Your task is to transcribe all of the records exactly and leave out the pictures.

------------------------------------------------------------

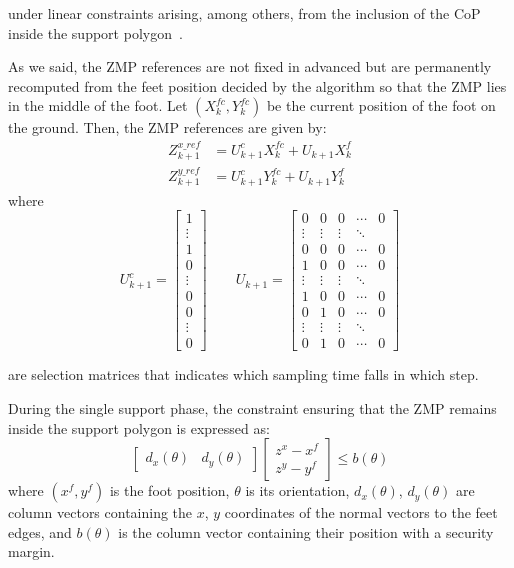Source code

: under linear constraints arising, among others, from the inclusion of the CoP inside the support polygon~\cite{HerdtAR2010}.

As we said, the ZMP references are not fixed in advanced but are permanently recomputed from the feet position decided by the algorithm so that the ZMP lies in the middle of the foot. Let $(X_k^{fc},Y_k^{fc})$ be the current position of the foot on the ground. Then, the ZMP references are given by:
\begin{align}
  Z^{x\_ref}_{k+1} & = U^{c}_{k+1} X_k^{fc} + U_{k+1} X_k^f \\
  Z^{y\_ref}_{k+1} & = U^{c}_{k+1} Y_k^{fc} + U_{k+1} Y_k^f 
\end{align}
where
\begin{equation*}
   U^c_{k+1} = \begin{bmatrix}1 \\ \vdots \\ 1 \\ 0 \\ \vdots \\ 0 \\ 0 \\ \vdots \\ 0  \end{bmatrix} \qquad
   U_{k+1} = \begin{bmatrix} 0 & 0 & 0 & \cdots & 0 \\ \vdots & \vdots
     & \vdots & \ddots\\ 
                                           0 & 0 & 0 & \cdots & 0\\
                           1 & 0 & 0 & \cdots & 0 \\ \vdots & \vdots &
                           \vdots &
                           \ddots \\ 1 & 0 & 0 &\cdots &0\\
                           0 & 1 & 0 & \cdots & 0\\ \vdots & \vdots &
                           \vdots & \ddots \\ 0 & 1 & 0 & \cdots &0\end{bmatrix}
\end{equation*}

are selection matrices that indicates which sampling time falls in which step.

During the single support phase, the constraint ensuring that the ZMP remains inside the support polygon is expressed as:
\begin{equation}
  \begin{bmatrix} d_x(\theta) & d_y(\theta) \end{bmatrix}
  \begin{bmatrix} z^x - x^f \\ z^y - y^f \end{bmatrix} \leq b(\theta)
\end{equation}
where $(x^f,y^f)$ is the foot position, $\theta$ is its orientation,
$d_x(\theta)$, $d_y(\theta)$ are column vectors containing the $x$,
$y$ coordinates of the normal vectors to the feet edges, and $b(\theta)$  is the column vector containing their position with a security margin.
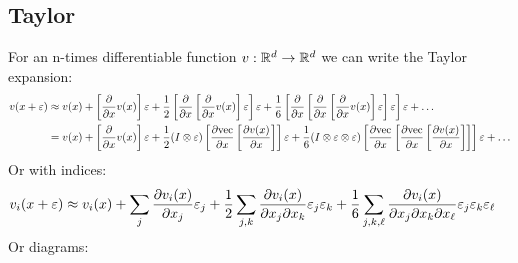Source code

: \subsection{Taylor}
For an n-times differentiable function $v: \mathbb R^d\to\mathbb R^d$ we can write the Taylor expansion:
\begin{align*}
    v(x + \varepsilon)
    &\approx
    v(x)
    + \left[\frac{\partial}{\partial x} v(x)\right]\varepsilon
    + \frac{1}{2}\left[\frac{\partial}{\partial x}\left[\frac{\partial}{\partial x} v(x)\right]\varepsilon\right]\varepsilon
    + \frac{1}{6}\left[\frac{\partial}{\partial x}\left[\frac{\partial}{\partial x} \left[\frac{\partial}{\partial x} v(x)\right]\varepsilon\right]\varepsilon\right]\varepsilon
    + \dots
    \\
    &=
    v(x)
    + \left[\frac{\partial}{\partial x} v(x)\right]\varepsilon
    +
    \frac{1}{2}
    (I \otimes \varepsilon)
    \left[\frac{\partial\mathrm{vec}}{\partial x}\left[\frac{\partial v(x)}{\partial x} \right]\right]\varepsilon
    + \frac{1}{6}
    (I \otimes \varepsilon \otimes \varepsilon)
    \left[\frac{\partial\mathrm{vec}}{\partial x}\left[\frac{\partial\mathrm{vec}}{\partial x} \left[\frac{\partial v(x)}{\partial x} \right]\right]\right]\varepsilon
    + \dots
\end{align*}
Or with indices:
\begin{align*}
    v_i(x + \varepsilon)
    &\approx
    v_i(x)
    + \sum_j \frac{\partial v_i(x)}{\partial x_j} \varepsilon_j
    + \frac12 \sum_{j,k} \frac{\partial v_i(x)}{\partial x_j\partial x_k} \varepsilon_j \varepsilon_k
    + \frac16 \sum_{j,k,\ell} \frac{\partial v_i(x)}{\partial x_j\partial x_k\partial x_\ell} \varepsilon_j \varepsilon_k \varepsilon_\ell
\end{align*}
Or diagrams:
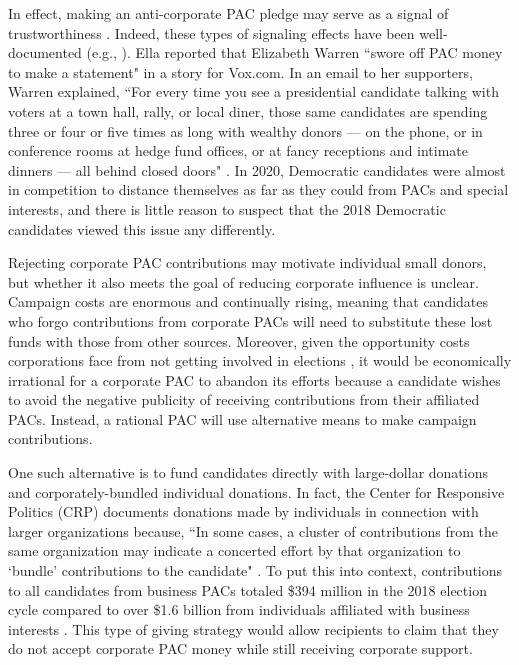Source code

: \documentclass[12pt]{article}
\begin{document}
In effect, making an anti-corporate PAC pledge may serve as a signal of trustworthiness \citep{jenkinse}. Indeed, these types of signaling effects have been well-documented (e.g., \cite{iyengar1989}). Ella \citet{nilsen2019} reported that Elizabeth Warren ``swore off PAC money to make a statement" in a story for Vox.com. In an email to her supporters, Warren explained, ``For every time you see a presidential candidate talking with voters at a town hall, rally, or local diner, those same candidates are spending three or four or five times as long with wealthy donors — on the phone, or in conference rooms at hedge fund offices, or at fancy receptions and intimate dinners — all behind closed doors" \citep{nilsen2019}. In 2020, Democratic candidates were almost in competition to distance themselves as far as they could from PACs and special interests, and there is little reason to suspect that the 2018 Democratic candidates viewed this issue any differently. 

Rejecting corporate PAC contributions may motivate individual small donors, but whether it also meets the goal of reducing corporate influence is unclear. Campaign costs are enormous and continually rising, meaning that candidates who forgo contributions from corporate PACs will need to substitute these lost funds with those from other sources. Moreover, given the opportunity costs corporations face from not getting involved in elections \citep{denzau1986, kroszner1998}, it would be economically irrational for a corporate PAC to abandon its efforts because a candidate wishes to avoid the negative publicity of receiving contributions from their affiliated PACs. Instead, a rational PAC will use alternative means to make campaign contributions. 

One such alternative is to fund candidates directly with large-dollar donations and corporately-bundled individual donations. In fact, the Center for Responsive Politics (CRP) documents donations made by individuals in connection with larger organizations because, ``In some cases, a cluster of contributions from the same organization may indicate a concerted effort by that organization to `bundle' contributions to the candidate" \citep{opensecrets.orgn.d.}. To put this into context, contributions to all candidates from business PACs totaled \$394 million in the 2018 election cycle compared to over \$1.6 billion from individuals affiliated with business interests \citep{opensecrets.org2021}. This type of giving strategy would allow recipients to claim that they do not accept corporate PAC money while still receiving corporate support. 
\end{document}
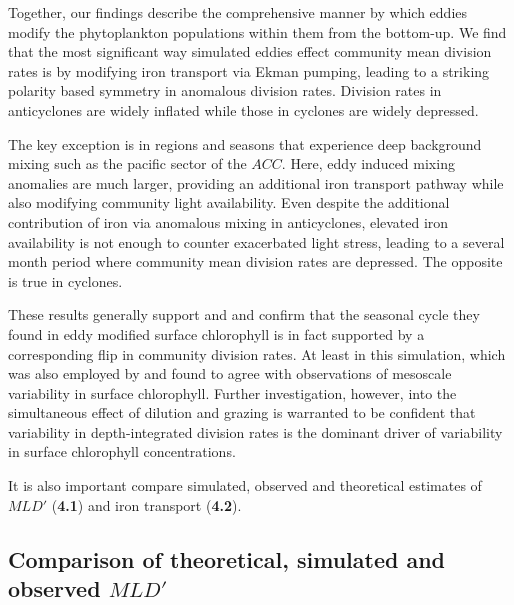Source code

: \documentclass{article}
\begin{document}
Together, our findings describe the comprehensive manner by which eddies modify the phytoplankton populations within them from the bottom-up. We find that the most significant way simulated eddies effect community mean division rates is by modifying iron transport via Ekman pumping, leading to a striking polarity based symmetry in anomalous  division rates. Division rates in anticyclones are widely inflated while those in cyclones are widely depressed.

The key exception is in regions and seasons that experience deep background mixing such as the pacific sector of the $ACC$. Here, eddy induced mixing anomalies are much larger, providing an additional iron transport pathway while also modifying community light availability.  Even despite the additional contribution of iron via anomalous mixing in anticyclones, elevated iron availability is not enough to counter exacerbated light stress, leading to a several month period where community mean division rates are depressed. The opposite is true in cyclones.

These results generally support  \textcite{SongSeasonalvariationcorrelation2018} and \textcite{FrengerImprintSouthernOcean2018} 
and confirm that the seasonal cycle they found in eddy modified surface chlorophyll is in fact supported by a corresponding flip in community division rates. At least in this simulation, which was also employed by \textcite{SongSeasonalvariationcorrelation2018} and found to agree with observations of mesoscale variability in surface chlorophyll. Further investigation, however, into the simultaneous effect of dilution and grazing is warranted to be confident that variability in depth-integrated division rates is the dominant driver of variability in surface chlorophyll concentrations. 

It is also important compare simulated, observed and theoretical estimates of $MLD'$ (\textbf{4.1}) and iron transport (\textbf{4.2}). 


    
\subsection{Comparison of theoretical, simulated and observed $MLD'$}
\end{document}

------------------------------------------------------------

* [Your response]:
Source code

: under linear constraints arising, among others, from the inclusion of the CoP inside the support polygon~\cite{HerdtAR2010}.

As we said, the ZMP references are not fixed in advanced but are permanently recomputed from the feet position decided by the algorithm so that the ZMP lies in the middle of the foot. Let $(X_k^{fc},Y_k^{fc})$ be the current position of the foot on the ground. Then, the ZMP references are given by:
\begin{align}
  Z^{x\_ref}_{k+1} & = U^{c}_{k+1} X_k^{fc} + U_{k+1} X_k^f \\
  Z^{y\_ref}_{k+1} & = U^{c}_{k+1} Y_k^{fc} + U_{k+1} Y_k^f 
\end{align}
where
\begin{equation*}
   U^c_{k+1} = \begin{bmatrix}1 \\ \vdots \\ 1 \\ 0 \\ \vdots \\ 0 \\ 0 \\ \vdots \\ 0  \end{bmatrix} \qquad
   U_{k+1} = \begin{bmatrix} 0 & 0 & 0 & \cdots & 0 \\ \vdots & \vdots
     & \vdots & \ddots\\ 
                                           0 & 0 & 0 & \cdots & 0\\
                           1 & 0 & 0 & \cdots & 0 \\ \vdots & \vdots &
                           \vdots &
                           \ddots \\ 1 & 0 & 0 &\cdots &0\\
                           0 & 1 & 0 & \cdots & 0\\ \vdots & \vdots &
                           \vdots & \ddots \\ 0 & 1 & 0 & \cdots &0\end{bmatrix}
\end{equation*}

are selection matrices that indicates which sampling time falls in which step.

During the single support phase, the constraint ensuring that the ZMP remains inside the support polygon is expressed as:
\begin{equation}
  \begin{bmatrix} d_x(\theta) & d_y(\theta) \end{bmatrix}
  \begin{bmatrix} z^x - x^f \\ z^y - y^f \end{bmatrix} \leq b(\theta)
\end{equation}
where $(x^f,y^f)$ is the foot position, $\theta$ is its orientation,
$d_x(\theta)$, $d_y(\theta)$ are column vectors containing the $x$,
$y$ coordinates of the normal vectors to the feet edges, and $b(\theta)$  is the column vector containing their position with a security margin.
Source code

: \subsection{Taylor}
For an n-times differentiable function $v: \mathbb R^d\to\mathbb R^d$ we can write the Taylor expansion:
\begin{align*}
    v(x + \varepsilon)
    &\approx
    v(x)
    + \left[\frac{\partial}{\partial x} v(x)\right]\varepsilon
    + \frac{1}{2}\left[\frac{\partial}{\partial x}\left[\frac{\partial}{\partial x} v(x)\right]\varepsilon\right]\varepsilon
    + \frac{1}{6}\left[\frac{\partial}{\partial x}\left[\frac{\partial}{\partial x} \left[\frac{\partial}{\partial x} v(x)\right]\varepsilon\right]\varepsilon\right]\varepsilon
    + \dots
    \\
    &=
    v(x)
    + \left[\frac{\partial}{\partial x} v(x)\right]\varepsilon
    +
    \frac{1}{2}
    (I \otimes \varepsilon)
    \left[\frac{\partial\mathrm{vec}}{\partial x}\left[\frac{\partial v(x)}{\partial x} \right]\right]\varepsilon
    + \frac{1}{6}
    (I \otimes \varepsilon \otimes \varepsilon)
    \left[\frac{\partial\mathrm{vec}}{\partial x}\left[\frac{\partial\mathrm{vec}}{\partial x} \left[\frac{\partial v(x)}{\partial x} \right]\right]\right]\varepsilon
    + \dots
\end{align*}
Or with indices:
\begin{align*}
    v_i(x + \varepsilon)
    &\approx
    v_i(x)
    + \sum_j \frac{\partial v_i(x)}{\partial x_j} \varepsilon_j
    + \frac12 \sum_{j,k} \frac{\partial v_i(x)}{\partial x_j\partial x_k} \varepsilon_j \varepsilon_k
    + \frac16 \sum_{j,k,\ell} \frac{\partial v_i(x)}{\partial x_j\partial x_k\partial x_\ell} \varepsilon_j \varepsilon_k \varepsilon_\ell
\end{align*}
Or diagrams:
Source code

: \documentclass[12pt]{article}
\begin{document}
In effect, making an anti-corporate PAC pledge may serve as a signal of trustworthiness \citep{jenkinse}. Indeed, these types of signaling effects have been well-documented (e.g., \cite{iyengar1989}). Ella \citet{nilsen2019} reported that Elizabeth Warren ``swore off PAC money to make a statement" in a story for Vox.com. In an email to her supporters, Warren explained, ``For every time you see a presidential candidate talking with voters at a town hall, rally, or local diner, those same candidates are spending three or four or five times as long with wealthy donors — on the phone, or in conference rooms at hedge fund offices, or at fancy receptions and intimate dinners — all behind closed doors" \citep{nilsen2019}. In 2020, Democratic candidates were almost in competition to distance themselves as far as they could from PACs and special interests, and there is little reason to suspect that the 2018 Democratic candidates viewed this issue any differently. 

Rejecting corporate PAC contributions may motivate individual small donors, but whether it also meets the goal of reducing corporate influence is unclear. Campaign costs are enormous and continually rising, meaning that candidates who forgo contributions from corporate PACs will need to substitute these lost funds with those from other sources. Moreover, given the opportunity costs corporations face from not getting involved in elections \citep{denzau1986, kroszner1998}, it would be economically irrational for a corporate PAC to abandon its efforts because a candidate wishes to avoid the negative publicity of receiving contributions from their affiliated PACs. Instead, a rational PAC will use alternative means to make campaign contributions. 

One such alternative is to fund candidates directly with large-dollar donations and corporately-bundled individual donations. In fact, the Center for Responsive Politics (CRP) documents donations made by individuals in connection with larger organizations because, ``In some cases, a cluster of contributions from the same organization may indicate a concerted effort by that organization to `bundle' contributions to the candidate" \citep{opensecrets.orgn.d.}. To put this into context, contributions to all candidates from business PACs totaled \$394 million in the 2018 election cycle compared to over \$1.6 billion from individuals affiliated with business interests \citep{opensecrets.org2021}. This type of giving strategy would allow recipients to claim that they do not accept corporate PAC money while still receiving corporate support. 
\end{document}
Source code

: \documentclass{article}
\begin{document}
Together, our findings describe the comprehensive manner by which eddies modify the phytoplankton populations within them from the bottom-up. We find that the most significant way simulated eddies effect community mean division rates is by modifying iron transport via Ekman pumping, leading to a striking polarity based symmetry in anomalous  division rates. Division rates in anticyclones are widely inflated while those in cyclones are widely depressed.

The key exception is in regions and seasons that experience deep background mixing such as the pacific sector of the $ACC$. Here, eddy induced mixing anomalies are much larger, providing an additional iron transport pathway while also modifying community light availability.  Even despite the additional contribution of iron via anomalous mixing in anticyclones, elevated iron availability is not enough to counter exacerbated light stress, leading to a several month period where community mean division rates are depressed. The opposite is true in cyclones.

These results generally support  \textcite{SongSeasonalvariationcorrelation2018} and \textcite{FrengerImprintSouthernOcean2018} 
and confirm that the seasonal cycle they found in eddy modified surface chlorophyll is in fact supported by a corresponding flip in community division rates. At least in this simulation, which was also employed by \textcite{SongSeasonalvariationcorrelation2018} and found to agree with observations of mesoscale variability in surface chlorophyll. Further investigation, however, into the simultaneous effect of dilution and grazing is warranted to be confident that variability in depth-integrated division rates is the dominant driver of variability in surface chlorophyll concentrations. 

It is also important compare simulated, observed and theoretical estimates of $MLD'$ (\textbf{4.1}) and iron transport (\textbf{4.2}). 


    
\subsection{Comparison of theoretical, simulated and observed $MLD'$}
\end{document}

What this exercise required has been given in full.